With so many people leading busy, sometimes hectic, lives that revolve around work, kids, social functions, and other obligations, it’s often very difficult for co-op/condo/HOA administrators to find residents willing and able to serve their community as a board members (or ‘directors’ or ‘trustees,’ depending on what part of the country you’re in). Board members are unpaid volunteers, and the job can sometimes seem like a thankless hassle – but having a complete, competent and committed board is crucial to running a solvent, functional building or association.
“It’s hard to get those people to serve but I’ve found that as new people move in, they have a fresh interest in the building,” says Pamela DeLorme, managing partner at Delkap Management, Inc., in Howard Beach, New York. “They may be willing to donate their time if it’s explained to them what their responsibilities are.”
What Do You Do?
“The only drawback [of serving on your board] is that you give up some of your personal time that could be spent on other endeavors,” says Asa Sherwood, president of property management firm FirstService Residential Illinois in Chicago, and who was a condo board member for seven years. “The benefits are having a voice in the direction that your community’s going, and a say in how money is being spent in what is typically your largest investment: your home.”

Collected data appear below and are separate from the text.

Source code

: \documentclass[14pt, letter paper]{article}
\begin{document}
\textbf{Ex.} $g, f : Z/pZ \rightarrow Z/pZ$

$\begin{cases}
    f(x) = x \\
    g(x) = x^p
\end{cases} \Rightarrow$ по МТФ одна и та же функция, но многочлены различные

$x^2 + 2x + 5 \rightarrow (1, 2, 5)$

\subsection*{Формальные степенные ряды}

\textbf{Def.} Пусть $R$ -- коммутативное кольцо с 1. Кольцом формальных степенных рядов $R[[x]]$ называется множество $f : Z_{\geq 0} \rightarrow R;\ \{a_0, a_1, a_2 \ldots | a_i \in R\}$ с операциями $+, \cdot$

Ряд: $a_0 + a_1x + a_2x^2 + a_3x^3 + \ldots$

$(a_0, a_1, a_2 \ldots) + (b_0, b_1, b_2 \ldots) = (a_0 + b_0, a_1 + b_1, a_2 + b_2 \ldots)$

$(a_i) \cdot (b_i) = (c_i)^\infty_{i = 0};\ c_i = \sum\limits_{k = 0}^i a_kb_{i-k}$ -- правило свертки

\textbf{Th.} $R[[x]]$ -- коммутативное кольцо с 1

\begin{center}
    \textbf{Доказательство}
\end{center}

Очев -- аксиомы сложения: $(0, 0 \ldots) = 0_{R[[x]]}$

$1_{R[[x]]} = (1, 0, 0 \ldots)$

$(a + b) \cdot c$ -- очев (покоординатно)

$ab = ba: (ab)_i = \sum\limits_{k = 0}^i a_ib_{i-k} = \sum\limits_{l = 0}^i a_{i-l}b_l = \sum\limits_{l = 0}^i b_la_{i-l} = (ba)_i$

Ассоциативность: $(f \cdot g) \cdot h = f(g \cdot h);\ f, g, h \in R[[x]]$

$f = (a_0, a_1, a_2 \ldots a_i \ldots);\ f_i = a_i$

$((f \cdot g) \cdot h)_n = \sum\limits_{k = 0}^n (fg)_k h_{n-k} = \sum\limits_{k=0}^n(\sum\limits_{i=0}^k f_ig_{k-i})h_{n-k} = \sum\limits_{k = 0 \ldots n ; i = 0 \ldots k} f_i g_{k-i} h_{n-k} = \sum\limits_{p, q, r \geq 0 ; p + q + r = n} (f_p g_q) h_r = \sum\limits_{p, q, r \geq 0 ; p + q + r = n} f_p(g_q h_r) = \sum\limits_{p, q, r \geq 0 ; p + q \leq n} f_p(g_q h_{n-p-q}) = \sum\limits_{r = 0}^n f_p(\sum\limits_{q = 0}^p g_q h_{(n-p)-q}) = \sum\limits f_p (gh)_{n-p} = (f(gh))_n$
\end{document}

While searching for potential board members, Nancy S. Hastings, regional vice-president for community management company Associa, which has an office in Mount Laurel, recommends mining any existing committees.
“Committees are generally a really good source for potential board member volunteers, but if you’re in a smaller community without as many resources from which you can pull, it can be helpful to host a new homeowner event,” she says. “You can welcome newcomers who have moved into the community, and bring along volunteer forms or something of that ilk, or just ask them whether they would ever be interested in serving.